TASK – In the listing below, find every line with the string "means" and pull it out.

▬▬▬

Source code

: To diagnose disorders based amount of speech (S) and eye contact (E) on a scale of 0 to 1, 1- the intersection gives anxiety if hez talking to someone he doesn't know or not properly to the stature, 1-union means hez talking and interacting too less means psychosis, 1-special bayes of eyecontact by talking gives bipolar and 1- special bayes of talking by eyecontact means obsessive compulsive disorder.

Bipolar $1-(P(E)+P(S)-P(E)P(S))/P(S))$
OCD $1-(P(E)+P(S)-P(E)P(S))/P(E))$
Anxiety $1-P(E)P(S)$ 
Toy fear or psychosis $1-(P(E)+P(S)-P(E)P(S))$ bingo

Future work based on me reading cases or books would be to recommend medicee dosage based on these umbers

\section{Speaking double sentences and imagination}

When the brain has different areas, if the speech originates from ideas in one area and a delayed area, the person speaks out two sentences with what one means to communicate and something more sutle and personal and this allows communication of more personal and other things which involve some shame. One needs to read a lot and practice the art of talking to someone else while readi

▬▬▬

WRITTEN SOLUTION –
: To diagnose disorders based amount of speech (S) and eye contact (E) on a scale of 0 to 1, 1- the intersection gives anxiety if hez talking to someone he doesn't know or not properly to the stature, 1-union means hez talking and interacting too less means psychosis, 1-special bayes of eyecontact by talking gives bipolar and 1- special bayes of talking by eyecontact means obsessive compulsive disorder.
When the brain has different areas, if the speech originates from ideas in one area and a delayed area, the person speaks out two sentences with what one means to communicate and something more sutle and personal and this allows communication of more personal and other things which involve some shame. One needs to read a lot and practice the art of talking to someone else while readi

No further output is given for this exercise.